Retype the entries word for word, leaving nothing out.

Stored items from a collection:
+++
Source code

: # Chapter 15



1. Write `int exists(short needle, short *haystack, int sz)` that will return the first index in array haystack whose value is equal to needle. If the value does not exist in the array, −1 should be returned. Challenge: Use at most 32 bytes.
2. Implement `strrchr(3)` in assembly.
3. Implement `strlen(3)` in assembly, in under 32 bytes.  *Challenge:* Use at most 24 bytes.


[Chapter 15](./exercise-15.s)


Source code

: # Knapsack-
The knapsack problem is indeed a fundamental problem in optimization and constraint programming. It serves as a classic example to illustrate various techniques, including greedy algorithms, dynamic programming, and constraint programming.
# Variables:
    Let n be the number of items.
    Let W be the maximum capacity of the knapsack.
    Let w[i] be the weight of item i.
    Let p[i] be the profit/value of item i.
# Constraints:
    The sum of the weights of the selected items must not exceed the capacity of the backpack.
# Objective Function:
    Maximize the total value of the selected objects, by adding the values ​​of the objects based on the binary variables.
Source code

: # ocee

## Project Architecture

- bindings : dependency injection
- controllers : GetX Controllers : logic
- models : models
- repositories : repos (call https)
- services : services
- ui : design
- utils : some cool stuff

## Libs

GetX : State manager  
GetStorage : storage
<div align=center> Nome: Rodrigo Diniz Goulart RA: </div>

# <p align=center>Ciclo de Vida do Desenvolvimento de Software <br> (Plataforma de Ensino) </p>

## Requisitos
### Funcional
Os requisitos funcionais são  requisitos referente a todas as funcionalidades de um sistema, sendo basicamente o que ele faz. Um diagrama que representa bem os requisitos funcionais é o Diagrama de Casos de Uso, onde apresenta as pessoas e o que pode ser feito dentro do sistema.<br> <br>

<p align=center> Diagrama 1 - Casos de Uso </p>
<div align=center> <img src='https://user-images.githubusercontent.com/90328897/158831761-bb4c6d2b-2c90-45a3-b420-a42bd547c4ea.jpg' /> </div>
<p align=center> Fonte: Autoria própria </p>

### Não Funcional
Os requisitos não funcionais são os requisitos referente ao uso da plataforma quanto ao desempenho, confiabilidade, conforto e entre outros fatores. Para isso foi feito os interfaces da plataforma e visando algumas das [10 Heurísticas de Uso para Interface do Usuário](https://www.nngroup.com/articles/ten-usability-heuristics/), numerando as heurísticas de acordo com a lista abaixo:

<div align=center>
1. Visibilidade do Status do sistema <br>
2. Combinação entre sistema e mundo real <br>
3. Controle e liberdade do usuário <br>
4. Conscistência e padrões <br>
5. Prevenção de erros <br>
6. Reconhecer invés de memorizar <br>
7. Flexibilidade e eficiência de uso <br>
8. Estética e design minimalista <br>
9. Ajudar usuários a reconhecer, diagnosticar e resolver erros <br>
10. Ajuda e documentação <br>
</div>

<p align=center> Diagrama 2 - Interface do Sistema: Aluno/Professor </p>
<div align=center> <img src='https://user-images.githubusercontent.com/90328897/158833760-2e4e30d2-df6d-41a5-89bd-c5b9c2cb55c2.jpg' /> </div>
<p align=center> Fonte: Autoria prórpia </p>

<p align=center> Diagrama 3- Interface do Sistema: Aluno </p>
+++
→ **ANSWER SPACE**:
Source code

: # Chapter 15



1. Write `int exists(short needle, short *haystack, int sz)` that will return the first index in array haystack whose value is equal to needle. If the value does not exist in the array, −1 should be returned. Challenge: Use at most 32 bytes.
2. Implement `strrchr(3)` in assembly.
3. Implement `strlen(3)` in assembly, in under 32 bytes.  *Challenge:* Use at most 24 bytes.


[Chapter 15](./exercise-15.s)


Source code

: # Knapsack-
The knapsack problem is indeed a fundamental problem in optimization and constraint programming. It serves as a classic example to illustrate various techniques, including greedy algorithms, dynamic programming, and constraint programming.
# Variables:
    Let n be the number of items.
    Let W be the maximum capacity of the knapsack.
    Let w[i] be the weight of item i.
    Let p[i] be the profit/value of item i.
# Constraints:
    The sum of the weights of the selected items must not exceed the capacity of the backpack.
# Objective Function:
    Maximize the total value of the selected objects, by adding the values ​​of the objects based on the binary variables.
Source code

: # ocee

## Project Architecture

- bindings : dependency injection
- controllers : GetX Controllers : logic
- models : models
- repositories : repos (call https)
- services : services
- ui : design
- utils : some cool stuff

## Libs

GetX : State manager  
GetStorage : storage
<div align=center> Nome: Rodrigo Diniz Goulart RA: </div>

# <p align=center>Ciclo de Vida do Desenvolvimento de Software <br> (Plataforma de Ensino) </p>

## Requisitos
### Funcional
Os requisitos funcionais são  requisitos referente a todas as funcionalidades de um sistema, sendo basicamente o que ele faz. Um diagrama que representa bem os requisitos funcionais é o Diagrama de Casos de Uso, onde apresenta as pessoas e o que pode ser feito dentro do sistema.<br> <br>

<p align=center> Diagrama 1 - Casos de Uso </p>
<div align=center> <img src='https://user-images.githubusercontent.com/90328897/158831761-bb4c6d2b-2c90-45a3-b420-a42bd547c4ea.jpg' /> </div>
<p align=center> Fonte: Autoria própria </p>

### Não Funcional
Os requisitos não funcionais são os requisitos referente ao uso da plataforma quanto ao desempenho, confiabilidade, conforto e entre outros fatores. Para isso foi feito os interfaces da plataforma e visando algumas das [10 Heurísticas de Uso para Interface do Usuário](https://www.nngroup.com/articles/ten-usability-heuristics/), numerando as heurísticas de acordo com a lista abaixo:

<div align=center>
1. Visibilidade do Status do sistema <br>
2. Combinação entre sistema e mundo real <br>
3. Controle e liberdade do usuário <br>
4. Conscistência e padrões <br>
5. Prevenção de erros <br>
6. Reconhecer invés de memorizar <br>
7. Flexibilidade e eficiência de uso <br>
8. Estética e design minimalista <br>
9. Ajudar usuários a reconhecer, diagnosticar e resolver erros <br>
10. Ajuda e documentação <br>
</div>

<p align=center> Diagrama 2 - Interface do Sistema: Aluno/Professor </p>
<div align=center> <img src='https://user-images.githubusercontent.com/90328897/158833760-2e4e30d2-df6d-41a5-89bd-c5b9c2cb55c2.jpg' /> </div>
<p align=center> Fonte: Autoria prórpia </p>

<p align=center> Diagrama 3- Interface do Sistema: Aluno </p>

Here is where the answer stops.